There is no "official" definition of what the sample size should be for the use of BIC in censored survival analysis. BIC is based on an approximation to Bayesian model comparison using Bayes factors and an implicit vague prior. Informally, the sample size describes the number of "units" giving rise to a distinct piece of information (Kass and Raftery 1995). However censored observations provide less information than observed events, in principle. The default used here is the number of individuals, for consistency with more familiar kinds of statistical modelling. However if censoring is heavy, then the number of events may be a better represent the amount of information. Following these principles, the best approximation would be expected to be somewere in between.

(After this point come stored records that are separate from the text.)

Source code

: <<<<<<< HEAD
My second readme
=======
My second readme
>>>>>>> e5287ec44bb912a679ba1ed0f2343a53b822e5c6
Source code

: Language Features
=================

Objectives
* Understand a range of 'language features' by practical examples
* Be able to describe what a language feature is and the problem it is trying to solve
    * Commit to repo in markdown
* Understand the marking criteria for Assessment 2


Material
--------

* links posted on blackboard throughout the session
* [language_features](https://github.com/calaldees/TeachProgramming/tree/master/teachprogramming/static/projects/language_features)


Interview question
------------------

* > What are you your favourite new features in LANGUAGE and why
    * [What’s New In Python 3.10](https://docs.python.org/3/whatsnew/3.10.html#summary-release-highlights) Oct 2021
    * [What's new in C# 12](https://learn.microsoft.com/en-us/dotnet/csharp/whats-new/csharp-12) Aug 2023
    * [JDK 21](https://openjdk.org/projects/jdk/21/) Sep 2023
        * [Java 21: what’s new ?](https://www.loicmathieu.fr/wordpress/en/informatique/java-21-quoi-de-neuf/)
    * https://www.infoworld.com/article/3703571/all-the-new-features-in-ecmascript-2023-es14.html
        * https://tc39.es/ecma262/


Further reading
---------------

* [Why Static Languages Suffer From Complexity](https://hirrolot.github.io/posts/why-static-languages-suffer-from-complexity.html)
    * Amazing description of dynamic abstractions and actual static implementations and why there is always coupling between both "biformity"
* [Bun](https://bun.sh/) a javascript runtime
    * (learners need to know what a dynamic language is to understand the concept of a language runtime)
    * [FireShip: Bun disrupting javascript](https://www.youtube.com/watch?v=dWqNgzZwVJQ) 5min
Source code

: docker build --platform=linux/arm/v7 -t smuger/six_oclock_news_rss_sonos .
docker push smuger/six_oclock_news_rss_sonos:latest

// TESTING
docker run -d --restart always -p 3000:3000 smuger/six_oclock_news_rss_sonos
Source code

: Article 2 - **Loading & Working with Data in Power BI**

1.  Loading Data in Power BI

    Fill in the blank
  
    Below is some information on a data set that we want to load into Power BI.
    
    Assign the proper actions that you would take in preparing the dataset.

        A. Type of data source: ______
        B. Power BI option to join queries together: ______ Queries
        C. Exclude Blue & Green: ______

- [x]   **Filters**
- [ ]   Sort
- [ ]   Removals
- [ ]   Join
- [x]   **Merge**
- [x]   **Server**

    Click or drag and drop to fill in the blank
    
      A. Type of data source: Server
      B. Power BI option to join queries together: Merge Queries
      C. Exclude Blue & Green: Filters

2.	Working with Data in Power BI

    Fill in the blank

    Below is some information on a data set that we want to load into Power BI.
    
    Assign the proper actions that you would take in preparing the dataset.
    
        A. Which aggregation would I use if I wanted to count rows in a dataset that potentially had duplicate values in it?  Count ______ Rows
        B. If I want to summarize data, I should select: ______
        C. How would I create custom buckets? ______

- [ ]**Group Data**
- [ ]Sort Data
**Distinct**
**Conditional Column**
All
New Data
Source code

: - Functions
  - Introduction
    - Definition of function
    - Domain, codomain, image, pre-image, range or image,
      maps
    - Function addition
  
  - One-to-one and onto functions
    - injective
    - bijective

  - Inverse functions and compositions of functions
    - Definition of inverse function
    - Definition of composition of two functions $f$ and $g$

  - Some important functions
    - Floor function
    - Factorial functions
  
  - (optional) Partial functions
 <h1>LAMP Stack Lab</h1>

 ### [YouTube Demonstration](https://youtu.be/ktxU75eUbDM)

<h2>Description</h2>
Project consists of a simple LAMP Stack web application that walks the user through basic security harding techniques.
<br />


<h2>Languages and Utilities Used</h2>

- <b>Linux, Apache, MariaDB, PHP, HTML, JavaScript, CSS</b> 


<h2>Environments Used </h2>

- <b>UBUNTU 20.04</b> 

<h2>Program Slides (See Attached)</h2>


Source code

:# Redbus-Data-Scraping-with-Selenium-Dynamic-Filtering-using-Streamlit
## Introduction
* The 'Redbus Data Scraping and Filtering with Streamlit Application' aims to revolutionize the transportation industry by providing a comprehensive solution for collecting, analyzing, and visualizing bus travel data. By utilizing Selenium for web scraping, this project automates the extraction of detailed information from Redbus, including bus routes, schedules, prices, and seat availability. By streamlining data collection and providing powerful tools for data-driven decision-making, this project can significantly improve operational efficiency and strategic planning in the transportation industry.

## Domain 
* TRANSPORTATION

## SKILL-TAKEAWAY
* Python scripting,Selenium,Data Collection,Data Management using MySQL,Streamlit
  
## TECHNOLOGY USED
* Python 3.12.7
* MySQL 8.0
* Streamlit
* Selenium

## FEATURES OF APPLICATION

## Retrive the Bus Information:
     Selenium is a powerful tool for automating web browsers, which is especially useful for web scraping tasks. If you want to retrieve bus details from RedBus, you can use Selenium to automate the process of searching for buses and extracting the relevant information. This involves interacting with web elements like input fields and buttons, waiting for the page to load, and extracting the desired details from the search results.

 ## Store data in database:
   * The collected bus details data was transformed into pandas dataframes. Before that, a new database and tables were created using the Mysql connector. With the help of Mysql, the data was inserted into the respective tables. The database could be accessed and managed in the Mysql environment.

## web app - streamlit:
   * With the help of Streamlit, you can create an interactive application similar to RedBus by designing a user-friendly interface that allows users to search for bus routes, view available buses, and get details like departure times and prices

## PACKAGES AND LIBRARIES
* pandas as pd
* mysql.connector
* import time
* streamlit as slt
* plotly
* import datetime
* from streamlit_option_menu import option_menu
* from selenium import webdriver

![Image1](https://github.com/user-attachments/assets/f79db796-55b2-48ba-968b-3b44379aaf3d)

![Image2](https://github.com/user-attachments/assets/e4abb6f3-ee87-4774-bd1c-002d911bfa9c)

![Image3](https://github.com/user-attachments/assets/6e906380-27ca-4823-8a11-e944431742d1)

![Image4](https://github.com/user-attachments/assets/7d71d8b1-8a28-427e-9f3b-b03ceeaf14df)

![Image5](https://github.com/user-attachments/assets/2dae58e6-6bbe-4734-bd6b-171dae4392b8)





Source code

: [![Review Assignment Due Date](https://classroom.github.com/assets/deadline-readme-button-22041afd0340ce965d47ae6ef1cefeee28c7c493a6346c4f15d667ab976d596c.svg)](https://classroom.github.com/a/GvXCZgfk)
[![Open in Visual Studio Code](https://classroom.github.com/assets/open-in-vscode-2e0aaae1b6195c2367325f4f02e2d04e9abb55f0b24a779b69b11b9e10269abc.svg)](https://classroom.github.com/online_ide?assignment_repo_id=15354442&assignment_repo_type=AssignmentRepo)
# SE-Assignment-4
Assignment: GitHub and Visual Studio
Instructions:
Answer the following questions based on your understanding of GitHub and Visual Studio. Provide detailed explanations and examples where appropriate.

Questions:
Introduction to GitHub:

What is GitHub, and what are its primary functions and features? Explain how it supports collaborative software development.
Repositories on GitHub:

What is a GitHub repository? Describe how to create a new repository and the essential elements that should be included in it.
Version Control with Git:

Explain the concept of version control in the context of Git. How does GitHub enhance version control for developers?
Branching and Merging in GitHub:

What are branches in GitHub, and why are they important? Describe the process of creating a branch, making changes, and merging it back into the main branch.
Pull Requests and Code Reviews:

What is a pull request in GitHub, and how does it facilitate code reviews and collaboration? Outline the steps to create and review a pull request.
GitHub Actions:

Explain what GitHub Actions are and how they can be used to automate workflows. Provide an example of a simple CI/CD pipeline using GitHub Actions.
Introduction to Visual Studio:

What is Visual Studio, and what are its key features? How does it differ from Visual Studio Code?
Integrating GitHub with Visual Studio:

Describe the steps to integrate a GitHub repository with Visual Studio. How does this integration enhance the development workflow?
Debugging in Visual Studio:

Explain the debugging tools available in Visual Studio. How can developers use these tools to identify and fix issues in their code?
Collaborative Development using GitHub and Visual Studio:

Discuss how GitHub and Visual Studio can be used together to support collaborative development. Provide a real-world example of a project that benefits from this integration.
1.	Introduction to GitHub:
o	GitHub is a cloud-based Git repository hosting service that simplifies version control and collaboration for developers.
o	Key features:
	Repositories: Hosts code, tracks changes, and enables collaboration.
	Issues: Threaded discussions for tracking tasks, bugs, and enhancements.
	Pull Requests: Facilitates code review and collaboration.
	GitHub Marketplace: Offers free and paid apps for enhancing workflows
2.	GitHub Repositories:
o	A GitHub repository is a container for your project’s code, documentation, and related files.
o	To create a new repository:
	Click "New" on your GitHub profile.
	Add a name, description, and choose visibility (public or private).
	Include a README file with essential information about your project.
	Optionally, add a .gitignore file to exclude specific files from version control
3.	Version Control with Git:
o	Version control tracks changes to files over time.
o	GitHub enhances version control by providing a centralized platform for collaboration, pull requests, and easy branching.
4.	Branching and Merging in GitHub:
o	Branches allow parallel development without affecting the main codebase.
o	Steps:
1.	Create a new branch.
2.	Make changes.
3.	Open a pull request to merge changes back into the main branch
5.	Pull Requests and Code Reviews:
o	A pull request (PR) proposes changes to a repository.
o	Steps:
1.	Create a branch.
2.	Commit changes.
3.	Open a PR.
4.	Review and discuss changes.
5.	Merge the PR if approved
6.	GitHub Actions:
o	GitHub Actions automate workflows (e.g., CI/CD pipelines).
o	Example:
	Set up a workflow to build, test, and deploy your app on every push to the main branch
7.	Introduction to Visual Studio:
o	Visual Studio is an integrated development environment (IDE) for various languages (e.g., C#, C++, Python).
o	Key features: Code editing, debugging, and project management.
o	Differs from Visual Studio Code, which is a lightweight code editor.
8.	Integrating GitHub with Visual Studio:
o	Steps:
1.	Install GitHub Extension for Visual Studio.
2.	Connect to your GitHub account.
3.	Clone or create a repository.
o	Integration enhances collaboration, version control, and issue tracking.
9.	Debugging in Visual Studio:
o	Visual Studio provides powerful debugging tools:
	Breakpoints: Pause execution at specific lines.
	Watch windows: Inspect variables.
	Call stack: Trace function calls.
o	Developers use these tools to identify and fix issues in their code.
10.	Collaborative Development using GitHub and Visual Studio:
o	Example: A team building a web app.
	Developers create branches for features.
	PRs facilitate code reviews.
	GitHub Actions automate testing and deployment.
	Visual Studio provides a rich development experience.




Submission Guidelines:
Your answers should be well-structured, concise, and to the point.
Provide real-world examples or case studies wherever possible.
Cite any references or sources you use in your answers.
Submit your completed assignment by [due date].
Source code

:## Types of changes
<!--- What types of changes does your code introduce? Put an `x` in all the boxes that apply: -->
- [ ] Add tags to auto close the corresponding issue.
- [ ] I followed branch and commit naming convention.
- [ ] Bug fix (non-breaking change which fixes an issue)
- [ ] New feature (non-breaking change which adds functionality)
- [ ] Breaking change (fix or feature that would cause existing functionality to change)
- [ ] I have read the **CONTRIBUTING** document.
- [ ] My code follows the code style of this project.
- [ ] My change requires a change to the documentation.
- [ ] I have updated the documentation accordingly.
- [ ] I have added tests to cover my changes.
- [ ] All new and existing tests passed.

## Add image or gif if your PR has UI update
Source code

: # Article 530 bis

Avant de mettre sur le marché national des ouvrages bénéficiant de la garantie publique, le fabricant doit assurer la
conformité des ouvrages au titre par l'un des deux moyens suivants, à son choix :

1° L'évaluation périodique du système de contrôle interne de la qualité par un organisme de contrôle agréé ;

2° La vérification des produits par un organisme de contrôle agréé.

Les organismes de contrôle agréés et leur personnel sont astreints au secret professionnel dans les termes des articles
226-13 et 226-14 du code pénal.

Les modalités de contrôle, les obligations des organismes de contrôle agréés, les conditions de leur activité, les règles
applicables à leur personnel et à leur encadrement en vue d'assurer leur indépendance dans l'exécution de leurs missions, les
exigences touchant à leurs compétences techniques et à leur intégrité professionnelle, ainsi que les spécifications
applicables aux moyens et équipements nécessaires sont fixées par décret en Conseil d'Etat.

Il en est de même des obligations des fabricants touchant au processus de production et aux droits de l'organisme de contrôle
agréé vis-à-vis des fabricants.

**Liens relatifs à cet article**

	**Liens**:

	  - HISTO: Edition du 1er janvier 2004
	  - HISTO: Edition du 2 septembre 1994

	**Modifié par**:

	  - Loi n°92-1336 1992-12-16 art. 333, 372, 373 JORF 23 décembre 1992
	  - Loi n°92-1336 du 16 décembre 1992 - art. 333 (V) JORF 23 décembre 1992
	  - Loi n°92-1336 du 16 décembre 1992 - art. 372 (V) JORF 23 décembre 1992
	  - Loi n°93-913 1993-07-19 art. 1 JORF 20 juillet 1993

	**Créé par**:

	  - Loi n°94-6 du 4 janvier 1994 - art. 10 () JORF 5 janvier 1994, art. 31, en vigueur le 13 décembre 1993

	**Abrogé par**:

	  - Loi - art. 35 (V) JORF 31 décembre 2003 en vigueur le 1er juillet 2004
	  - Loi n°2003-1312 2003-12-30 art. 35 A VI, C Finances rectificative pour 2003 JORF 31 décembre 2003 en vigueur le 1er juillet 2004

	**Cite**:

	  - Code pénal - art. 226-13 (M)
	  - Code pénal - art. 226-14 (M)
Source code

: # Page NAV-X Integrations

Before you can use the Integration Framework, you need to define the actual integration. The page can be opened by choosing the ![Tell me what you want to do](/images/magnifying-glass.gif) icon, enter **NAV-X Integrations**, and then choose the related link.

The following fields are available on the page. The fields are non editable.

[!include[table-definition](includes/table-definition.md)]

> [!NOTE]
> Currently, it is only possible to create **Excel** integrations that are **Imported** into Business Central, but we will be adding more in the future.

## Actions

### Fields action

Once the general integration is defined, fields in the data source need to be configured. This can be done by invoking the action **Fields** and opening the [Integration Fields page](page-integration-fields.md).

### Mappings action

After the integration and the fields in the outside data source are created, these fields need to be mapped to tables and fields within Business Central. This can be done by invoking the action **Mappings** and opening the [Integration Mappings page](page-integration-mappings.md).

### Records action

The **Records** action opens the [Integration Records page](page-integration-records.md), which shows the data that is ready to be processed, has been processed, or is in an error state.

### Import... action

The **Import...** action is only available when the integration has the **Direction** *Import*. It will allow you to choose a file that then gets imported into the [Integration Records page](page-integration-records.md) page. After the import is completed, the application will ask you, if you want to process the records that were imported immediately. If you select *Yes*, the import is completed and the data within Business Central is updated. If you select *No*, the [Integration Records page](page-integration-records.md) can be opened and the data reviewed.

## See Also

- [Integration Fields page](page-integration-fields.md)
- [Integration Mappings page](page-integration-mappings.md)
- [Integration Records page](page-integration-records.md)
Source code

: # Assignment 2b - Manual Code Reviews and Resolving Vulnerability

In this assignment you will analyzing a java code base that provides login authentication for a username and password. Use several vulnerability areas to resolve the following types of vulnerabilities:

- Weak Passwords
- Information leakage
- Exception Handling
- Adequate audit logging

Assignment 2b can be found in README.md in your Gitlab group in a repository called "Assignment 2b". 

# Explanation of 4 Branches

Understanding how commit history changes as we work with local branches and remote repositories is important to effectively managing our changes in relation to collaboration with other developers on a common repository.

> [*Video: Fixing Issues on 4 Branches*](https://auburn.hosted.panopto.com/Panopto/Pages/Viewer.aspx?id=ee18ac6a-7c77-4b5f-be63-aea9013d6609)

AIC and BIC are intended to measure different things. Briefly, AIC measures predictive ability, whereas BIC is expected to choose the true model from a set of models where one of them is the truth. Therefore BIC chooses simpler models for all but the tiniest sample sizes (\(log(n)>2\), \(n>7\)). AIC might be preferred in the typical situation where "all models are wrong but some are useful". AIC also gives similar results to cross-validation (Stone 1977).

References

Kass, R. E., & Raftery, A. E. (1995). Bayes factors. Journal of the American Statistical Association, 90(430), 773-795.

Stone, M. (1977). An asymptotic equivalence of choice of model by cross‐validation and Akaike's criterion. Journal of the Royal Statistical Society: Series B (Methodological), 39(1), 44-47.